Blog

    How to Flatten Nested Arrays from MongoDB with Matillion ETL for Amazon Redshift

    Problem Statement

    A customer came to us who had lots of data in a MongoDB with many nested elements. Including both arrays and structs. Their previous workflow was to load this data into an Amazon Redshift table. The MongoDB component within Matillion ETL for Amazon Redshift would then flatten the top-level objects, but this still left many nested arrays. Therefore, a Transformation job was used to flatten the remaining arrays and JSON structures by cross joining to a sequencer table to catch each array element. This process involved extensive use of the below Amazon Redshift functions:

    • JSON_EXTRACT_ARRAY_ELEMENT_TEXT
    • JSON_EXTRACT_PATH_TEXT


    This way of processing the data resulted in:

    • Slow performance
    • Amazon Redshift varchar column limits meant some data risked being truncated
    • If the sequencer table was too small it ran the  risk of potentially missing out data

    This is what the job looked like in Matillion ETL for Amazon Redshift:


    An example of the data format is below. Here the many nested arrays and structs can be seen.

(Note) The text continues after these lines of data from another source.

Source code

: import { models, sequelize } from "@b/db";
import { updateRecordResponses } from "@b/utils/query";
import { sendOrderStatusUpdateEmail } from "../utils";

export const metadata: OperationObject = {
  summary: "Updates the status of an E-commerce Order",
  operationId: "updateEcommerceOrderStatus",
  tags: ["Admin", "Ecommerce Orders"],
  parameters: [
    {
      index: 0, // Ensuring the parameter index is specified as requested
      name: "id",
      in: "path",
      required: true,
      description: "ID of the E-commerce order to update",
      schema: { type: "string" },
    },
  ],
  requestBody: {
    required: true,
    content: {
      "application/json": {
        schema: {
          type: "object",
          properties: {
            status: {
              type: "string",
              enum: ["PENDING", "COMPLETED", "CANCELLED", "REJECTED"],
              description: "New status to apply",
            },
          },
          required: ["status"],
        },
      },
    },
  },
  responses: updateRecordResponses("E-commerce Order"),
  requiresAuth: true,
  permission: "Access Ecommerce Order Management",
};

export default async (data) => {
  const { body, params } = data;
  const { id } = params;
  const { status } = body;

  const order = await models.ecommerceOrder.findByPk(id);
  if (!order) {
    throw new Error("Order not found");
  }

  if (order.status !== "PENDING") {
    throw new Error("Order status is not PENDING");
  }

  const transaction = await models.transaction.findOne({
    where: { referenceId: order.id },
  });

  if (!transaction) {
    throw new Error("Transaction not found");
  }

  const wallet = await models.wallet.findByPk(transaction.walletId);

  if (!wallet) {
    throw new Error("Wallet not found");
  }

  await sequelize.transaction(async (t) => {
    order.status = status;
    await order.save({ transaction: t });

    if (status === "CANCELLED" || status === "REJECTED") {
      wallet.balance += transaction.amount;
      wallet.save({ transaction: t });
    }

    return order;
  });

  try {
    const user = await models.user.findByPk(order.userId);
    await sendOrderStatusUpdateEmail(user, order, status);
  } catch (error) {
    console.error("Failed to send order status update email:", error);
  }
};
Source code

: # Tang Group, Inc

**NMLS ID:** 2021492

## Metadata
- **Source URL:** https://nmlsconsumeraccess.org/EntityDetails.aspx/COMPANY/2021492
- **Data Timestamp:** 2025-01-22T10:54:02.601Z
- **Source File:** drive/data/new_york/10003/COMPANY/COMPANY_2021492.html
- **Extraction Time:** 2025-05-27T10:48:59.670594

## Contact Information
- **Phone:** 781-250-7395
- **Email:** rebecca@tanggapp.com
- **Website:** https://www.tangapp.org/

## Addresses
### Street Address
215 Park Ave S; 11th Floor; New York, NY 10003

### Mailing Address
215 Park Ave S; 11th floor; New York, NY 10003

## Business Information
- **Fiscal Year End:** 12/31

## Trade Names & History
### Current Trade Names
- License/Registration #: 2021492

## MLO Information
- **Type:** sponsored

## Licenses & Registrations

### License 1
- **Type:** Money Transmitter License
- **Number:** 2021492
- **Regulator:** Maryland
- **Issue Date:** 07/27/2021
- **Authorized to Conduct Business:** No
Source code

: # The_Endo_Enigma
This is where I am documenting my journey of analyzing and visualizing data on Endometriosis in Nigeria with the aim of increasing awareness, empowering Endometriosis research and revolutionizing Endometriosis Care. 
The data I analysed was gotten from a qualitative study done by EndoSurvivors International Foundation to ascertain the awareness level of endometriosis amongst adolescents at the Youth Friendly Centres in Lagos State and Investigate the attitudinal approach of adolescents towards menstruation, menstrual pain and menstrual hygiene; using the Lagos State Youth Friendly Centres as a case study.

    Using Amazon Redshift Spectrum

    Since Matillion ETL for Amazon Redshift is purpose-built for Amazon Redshift, it can leverage native Spectrum functionality for handling the nested JSON. Further details on Amazon Redshift Spectrum are here.

    Matillion can take advantage of this functionality by defining the external table to match the nested JSON and then using the Nested Data Load component to reference the external nested data and load it into an internal table.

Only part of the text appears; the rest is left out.